### Available data

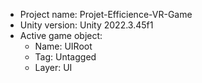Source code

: <!-- UNITY CODE ASSIST INSTRUCTIONS START -->
- Project name: Projet-Efficience-VR-Game
- Unity version: Unity 2022.3.45f1
- Active game object:
  - Name: UIRoot
  - Tag: Untagged
  - Layer: UI
<!-- UNITY CODE ASSIST INSTRUCTIONS END -->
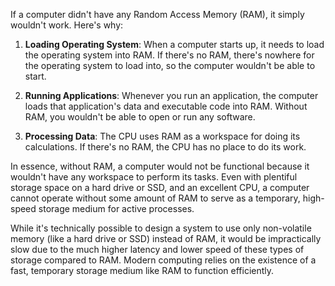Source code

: If a computer didn't have any Random Access Memory (RAM), it simply wouldn't work. Here's why:

1. **Loading Operating System**: When a computer starts up, it needs to load the operating system into RAM. If there's no RAM, there's nowhere for the operating system to load into, so the computer wouldn't be able to start.

2. **Running Applications**: Whenever you run an application, the computer loads that application's data and executable code into RAM. Without RAM, you wouldn't be able to open or run any software.

3. **Processing Data**: The CPU uses RAM as a workspace for doing its calculations. If there's no RAM, the CPU has no place to do its work.

In essence, without RAM, a computer would not be functional because it wouldn't have any workspace to perform its tasks. Even with plentiful storage space on a hard drive or SSD, and an excellent CPU, a computer cannot operate without some amount of RAM to serve as a temporary, high-speed storage medium for active processes.

While it's technically possible to design a system to use only non-volatile memory (like a hard drive or SSD) instead of RAM, it would be impractically slow due to the much higher latency and lower speed of these types of storage compared to RAM. Modern computing relies on the existence of a fast, temporary storage medium like RAM to function efficiently.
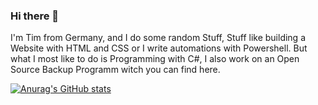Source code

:### Hi there 👋

I'm Tim from Germany, and I do some random Stuff, Stuff like building a Website with HTML and CSS or I write automations with Powershell. But what I most like to do is Programming with C#, I also work on an Open Source Backup Programm witch you can find here.

[![Anurag's GitHub stats](https://github-readme-stats.vercel.app/api?username=SexyJackXy)](https://github.com/anuraghazra/github-readme-stats)

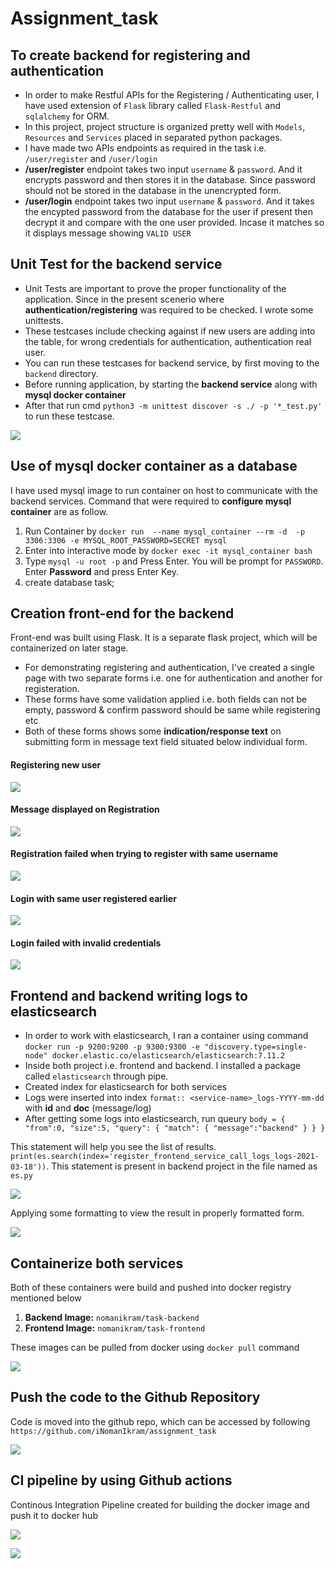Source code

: # Assignment_task

## To create backend for registering and authentication
* In order to make Restful APIs for the Registering / Authenticating user, I have used extension of `Flask` library called `Flask-Restful` and `sqlalchemy` for ORM. 
* In this project, project structure is organized pretty well with `Models`, `Resources` and `Services` placed in separated python packages. 
* I have made two APIs endpoints as required in the task i.e. `/user/register` and `/user/login`
* **/user/register** endpoint takes two input `username` & `password`. And it encrypts password and then stores it in the database. Since password should not be stored in the database in the unencrypted form.
* **/user/login** endpoint takes two input `username` & `password`. And it takes the encypted password from the database for the user if present then decrypt it and compare with the one user provided. Incase it matches so it displays message showing `VALID USER` 


## Unit Test for the backend service
* Unit Tests are important to prove the proper functionality of the application.
  Since in the present scenerio where **authentication/registering** was required to  be checked. I wrote some unittests.
* These testcases include checking against if new users are adding into the table, for wrong credentials for authentication, authentication real user.
* You can run these testcases for backend service, by first moving to the `backend` directory.
* Before running application, by starting the **backend service** along with **mysql docker container**
* After that run cmd `python3 -m unittest discover -s ./ -p '*_test.py'` to run these testcase.

![](img/unittest.png)

## Use of mysql docker container as a database
I have used mysql image to run container on host to communicate with the backend services. Command that were required to **configure mysql container** are as follow.

1. Run Container by 
`docker run  --name mysql_container --rm -d  -p 3306:3306 -e MYSQL_ROOT_PASSWORD=SECRET mysql` 
2. Enter into interactive mode by `docker exec -it mysql_container bash`
3. Type `mysql -u root -p` and Press Enter. You will be prompt for `PASSWORD`. Enter **Password** and press Enter Key.
4. create database task;


 
## Creation front-end for the backend
Front-end was built using Flask. It is a separate flask project, which will be containerized on later stage.

* For demonstrating registering and authentication, I've created a single page with two separate forms i.e. one for authentication and another for registeration.
* These forms have some validation applied i.e. both fields can not be empty, password & confirm password should be same while registering etc
* Both of these forms shows some **indication/response text** on submitting form in message text field situated below individual form.

#### **Registering new user**
![](img/register1.png) 
#### **Message displayed on Registration**
![](img/register2.png)
#### **Registration failed when trying to register with same username**
![](img/register3.png)
#### **Login with same user registered earlier**
![](img/login1.png)
#### **Login failed with invalid credentials**
![](img/login2.png)



## Frontend and backend writing logs to elasticsearch
* In order to work with elasticsearch, I ran a container using command 
 `docker run -p 9200:9200 -p 9300:9300 -e "discovery.type=single-node" docker.elastic.co/elasticsearch/elasticsearch:7.11.2`
* Inside both project i.e. frontend and backend. I installed a package called `elasticsearch`  through pipe. 
* Created index for elasticsearch for both services
* Logs were inserted into index `format:: <service-name>_logs-YYYY-mm-dd` with **id** and **doc** (message/log)
* After getting some logs into elasticsearch, run queury `body = {
    "from":0,
    "size":5,
    "query": {
        "match": {
            "message":"backend"
        }
    }
}`


This statement will help you see the list of results.
`print(es.search(index='register_frontend_service_call_logs_logs-2021-03-18'))`. This statement is present in backend project in the file named as `es.py`

![](img/es1.png)

Applying some formatting to view the result in properly formatted form.

![](img/es2.png)

## Containerize both services
Both of these containers were build and pushed into docker registry mentioned below

1. **Backend Image:** `nomanikram/task-backend`
2. **Frontend Image:** 	`nomanikram/task-frontend`

These images can be pulled from docker using `docker pull` command

![](img/docker.png)

## Push the code to the Github Repository
Code is moved into the github repo, which can be accessed by following `https://github.com/iNomanIkram/assignment_task`

![](img/repo.png)

## CI pipeline by using Github actions
Continous Integration Pipeline created for building the docker image and push it to docker hub

![](img/code.png)

![](img/gitaction.png)


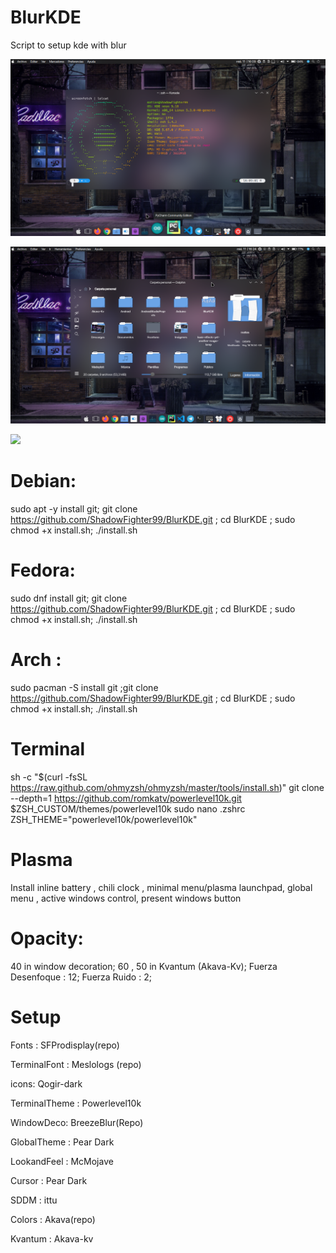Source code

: # BlurKDE
Script to setup kde with blur

![](Images/Captura_de_pantalla_11-03_1609.png)

![](Images/Captura_de_pantalla_11-03_1624.png)

![](https://www.youtube.com/watch?v=taSNrgn8_AY)

# Debian:
sudo apt -y install git; git clone https://github.com/ShadowFighter99/BlurKDE.git ; cd BlurKDE ; sudo chmod +x install.sh; ./install.sh
# Fedora:
sudo dnf install git; git clone https://github.com/ShadowFighter99/BlurKDE.git ; cd BlurKDE ; sudo chmod +x install.sh; ./install.sh
# Arch : 
sudo pacman -S install git ;git clone https://github.com/ShadowFighter99/BlurKDE.git ; cd BlurKDE ; sudo chmod +x install.sh; ./install.sh
# Terminal
 sh -c "$(curl -fsSL https://raw.github.com/ohmyzsh/ohmyzsh/master/tools/install.sh)"
 git clone --depth=1 https://github.com/romkatv/powerlevel10k.git $ZSH_CUSTOM/themes/powerlevel10k
sudo nano .zshrc
ZSH_THEME="powerlevel10k/powerlevel10k"
# #########################################################################################################################
# Plasma
Install inline battery , chili clock , minimal menu/plasma launchpad, global menu , active windows control, present windows button 
# Opacity:
40 in window decoration;
60 , 50 in Kvantum (Akava-Kv);
Fuerza Desenfoque : 12;
Fuerza Ruido : 2;
# Setup
Fonts : SFProdisplay(repo)

TerminalFont : Meslologs (repo)

icons: Qogir-dark

TerminalTheme : Powerlevel10k

WindowDeco: BreezeBlur(Repo)

GlobalTheme : Pear Dark

LookandFeel : McMojave

Cursor : Pear Dark

SDDM : ittu

Colors : Akava(repo)

Kvantum : Akava-kv
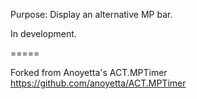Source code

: Purpose: Display an alternative MP bar.

In development.

=====

Forked from Anoyetta's ACT.MPTimer
https://github.com/anoyetta/ACT.MPTimer
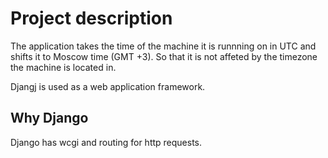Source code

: # Project description

The application takes the time of the machine it is runnning on in UTC and shifts it to Moscow time (GMT +3). So that it is not affeted by the timezone the machine is located in.

Djangj is used as a web application framework.

## Why Django
Django has wcgi and routing for http requests.
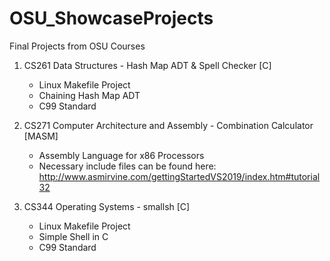 # OSU_ShowcaseProjects
Final Projects from OSU Courses

1) CS261 Data Structures - Hash Map ADT & Spell Checker [C]
    - Linux Makefile Project
    - Chaining Hash Map ADT
    - C99 Standard
    
2) CS271 Computer Architecture and Assembly - Combination Calculator [MASM]
    - Assembly Language for x86 Processors
    - Necessary include files can be found here: http://www.asmirvine.com/gettingStartedVS2019/index.htm#tutorial32

3) CS344 Operating Systems - smallsh [C]
    - Linux Makefile Project
    - Simple Shell in C
    - C99 Standard
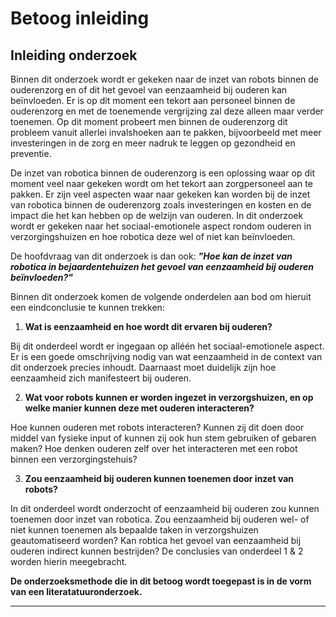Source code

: # Betoog inleiding

## Inleiding onderzoek

Binnen dit onderzoek wordt er gekeken naar de inzet van robots binnen de ouderenzorg en of dit het gevoel van eenzaamheid bij ouderen kan beïnvloeden. Er is op dit moment een tekort aan personeel binnen de ouderenzorg en met de toenemende vergrijzing zal deze alleen maar verder toenemen. Op dit moment probeert men binnen de ouderenzorg dit probleem vanuit allerlei invalshoeken aan te pakken, bijvoorbeeld met meer investeringen in de zorg en meer nadruk te leggen op gezondheid en preventie. 

De inzet van robotica binnen de ouderenzorg is een oplossing waar op dit moment veel naar gekeken wordt om het tekort aan zorgpersoneel aan te pakken. Er zijn veel aspecten waar naar gekeken kan worden bij de inzet van robotica binnen de ouderenzorg zoals investeringen en kosten en de impact die het kan hebben op de welzijn van ouderen. In dit onderzoek wordt er gekeken naar het sociaal-emotionele aspect rondom ouderen in verzorgingshuizen en hoe robotica deze wel of niet kan beïnvloeden.

De hoofdvraag van dit onderzoek is dan ook: ***"Hoe kan de inzet van robotica in bejaardentehuizen het gevoel van eenzaamheid bij ouderen beïnvloeden?"***

Binnen dit onderzoek komen de volgende onderdelen aan bod om hieruit een eindconclusie te kunnen trekken:

1. **Wat is eenzaamheid en hoe wordt dit ervaren bij ouderen?**

Bij dit onderdeel wordt er ingegaan op alléén het sociaal-emotionele aspect. Er is een goede omschrijving nodig van wat eenzaamheid in de context van dit onderzoek precies inhoudt. Daarnaast moet duidelijk zijn hoe eenzaamheid zich manifesteert bij ouderen.

2. **Wat voor robots kunnen er worden ingezet in verzorgshuizen, en op welke manier kunnen deze met ouderen interacteren?**

Hoe kunnen ouderen met robots interacteren? Kunnen zij dit doen door middel van fysieke input of kunnen zij ook hun stem gebruiken of gebaren maken? Hoe denken ouderen zelf over het interacteren met een robot binnen een verzorgingstehuis?

3. **Zou eenzaamheid bij ouderen kunnen toenemen door inzet van robots?**

In dit onderdeel wordt onderzocht of eenzaamheid bij ouderen zou kunnen toenemen door inzet van robotica. Zou eenzaamheid bij ouderen wel- of niet kunnen toenemen als bepaalde taken in verzorgshuizen geautomatiseerd worden? Kan robtica het gevoel van eenzaamheid bij ouderen indirect kunnen bestrijden? De conclusies van onderdeel 1 & 2 worden hierin meegebracht.

**De onderzoeksmethode die in dit betoog wordt toegepast is in de vorm van een literatatuuronderzoek.**

---









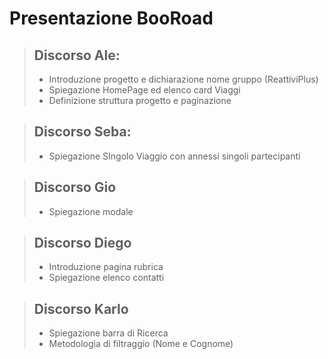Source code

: # Presentazione BooRoad

>## Discorso Ale:
>- Introduzione progetto e dichiarazione nome gruppo (ReattiviPlus)
>- Spiegazione HomePage ed elenco card Viaggi
>- Definizione struttura progetto e paginazione

>## Discorso Seba:
>- Spiegazione SIngolo Viaggio con annessi singoli partecipanti

>## Discorso Gio
>- Spiegazione modale

>## Discorso Diego
>- Introduzione pagina rubrica 
>- Spiegazione elenco contatti 

>## Discorso Karlo
>- Spiegazione barra di Ricerca
>- Metodologia di filtraggio (Nome e Cognome)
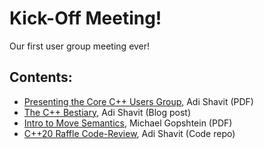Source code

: # Kick-Off Meeting! 
Our first user group meeting ever!

## Contents:
- [Presenting the Core C++ Users Group](Shavit_CoreC++Kick-Off.pdf), Adi Shavit (PDF)
- [The C++ Bestiary](http://videocortex.io/2017/Bestiary/), Adi Shavit (Blog post)
- [Intro to Move Semantics](Gopshtein_CppMove.pdf), Michael Gopshtein (PDF)
- [C++20 Raffle Code-Review](https://github.com/CoreCppIL/raffle), Adi Shavit (Code repo)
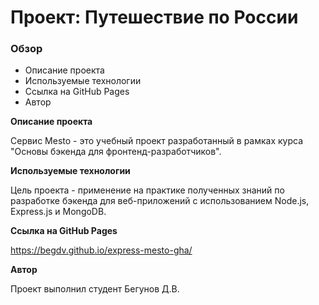 # Проект: Путешествие по России

### Обзор
* Описание проекта
* Используемые технологии
* Ссылка на GitHub Pages
* Автор

**Описание проекта**

Сервис Mesto - это учебный проект разработанный в рамках курса "Основы бэкенда для фронтенд-разработчиков".

**Используемые технологии**

Цель проекта - применение на практике полученных  знаний по разработке бэкенда для веб-приложений с использованием Node.js, Express.js и MongoDB. 

**Ссылка на GitHub Pages**

https://begdv.github.io/express-mesto-gha/

**Автор**

Проект выполнил студент Бегунов Д.В.

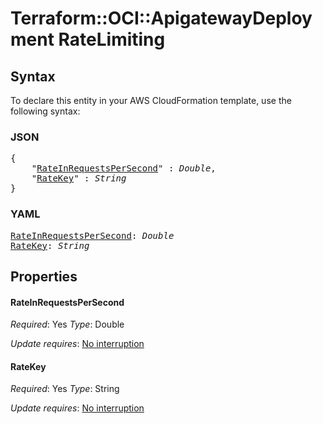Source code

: # Terraform::OCI::ApigatewayDeployment RateLimiting

## Syntax

To declare this entity in your AWS CloudFormation template, use the following syntax:

### JSON

<pre>
{
    "<a href="#rateinrequestspersecond" title="RateInRequestsPerSecond">RateInRequestsPerSecond</a>" : <i>Double</i>,
    "<a href="#ratekey" title="RateKey">RateKey</a>" : <i>String</i>
}
</pre>

### YAML

<pre>
<a href="#rateinrequestspersecond" title="RateInRequestsPerSecond">RateInRequestsPerSecond</a>: <i>Double</i>
<a href="#ratekey" title="RateKey">RateKey</a>: <i>String</i>
</pre>

## Properties

#### RateInRequestsPerSecond

_Required_: Yes
_Type_: Double

_Update requires_: [No interruption](https://docs.aws.amazon.com/AWSCloudFormation/latest/UserGuide/using-cfn-updating-stacks-update-behaviors.html#update-no-interrupt)

#### RateKey

_Required_: Yes
_Type_: String

_Update requires_: [No interruption](https://docs.aws.amazon.com/AWSCloudFormation/latest/UserGuide/using-cfn-updating-stacks-update-behaviors.html#update-no-interrupt)

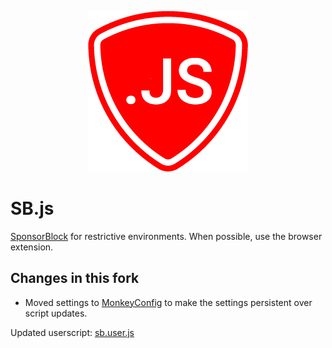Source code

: <p align="center"><img src="docs/icon.png"></p>

# SB.js

[SponsorBlock](https://github.com/ajayyy/SponsorBlock) for restrictive environments. When possible, use the browser extension.


## Changes in this fork
- Moved settings to [MonkeyConfig](https://github.com/odyniec/MonkeyConfig) to make the settings persistent over script updates.

Updated userscript: [sb.user.js](https://github.com/Apina-32/sb.js/raw/main/docs/sb.user.js)

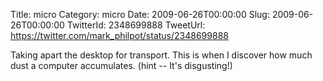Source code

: Title: micro
Category: micro
Date: 2009-06-26T00:00:00
Slug: 2009-06-26T00:00:00
TwitterId: 2348699888
TweetUrl: https://twitter.com/mark_philpot/status/2348699888

Taking apart the desktop for transport. This is when I discover how much dust a computer accumulates. (hint -- It's disgusting!)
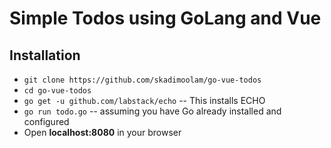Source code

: # Simple Todos using GoLang and Vue

## Installation
- `git clone https://github.com/skadimoolam/go-vue-todos`
- `cd go-vue-todos`
- `go get -u github.com/labstack/echo` -- This installs ECHO
- `go run todo.go`  -- assuming you have Go already installed and configured
- Open **localhost:8080** in your browser
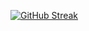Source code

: <!-- ### Hi there 👋 -->
<!-- ![Anurag's GitHub stats](https://github-readme-stats.vercel.app/api?username=usama26&show_icons=true&theme=radical)

[![Top Langs](https://github-readme-stats.vercel.app/api/top-langs/?username=usama26&layout=compact)](https://github.com/anuraghazra/github-readme-stats) -->

[![GitHub Streak](http://github-readme-streak-stats.herokuapp.com?user=Usama26&theme=highcontrast&hide_border=true&date_format=M%20j%5B%2C%20Y%5D&fire=DD2727&currStreakLabel=DD2727)](https://git.io/streak-stats)

<!-- 
<h3 align="left">Connect with me:</h3>
<p align="left">
<a href="https://www.linkedin.com/in/usamaahmedmemon/" target="blank"><img align="center" src="https://cdn.cdnlogo.com/logos/l/74/linkedin.svg" alt="" height="30" width="40" /></a>
</p>

 -->

<!--
**Usama26/Usama26** is a ✨ _special_ ✨ repository because its `README.md` (this file) appears on your GitHub profile.

Here are some ideas to get you started:

- 🔭 I’m currently working on ...
- 🌱 I’m currently learning ...
- 👯 I’m looking to collaborate on ...
- 🤔 I’m looking for help with ...
- 💬 Ask me about ...
- 📫 How to reach me: ...
- 😄 Pronouns: ...
- ⚡ Fun fact: ...
-->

######

*Exercise objective*
Whenever "include" shows up in a line of the listing, copy that whole line.

*Response*
* These testcases include checking against if new users are adding into the table, for wrong credentials for authentication, authentication real user.
    - Necessary include files can be found here: http://www.asmirvine.com/gettingStartedVS2019/index.htm#tutorial32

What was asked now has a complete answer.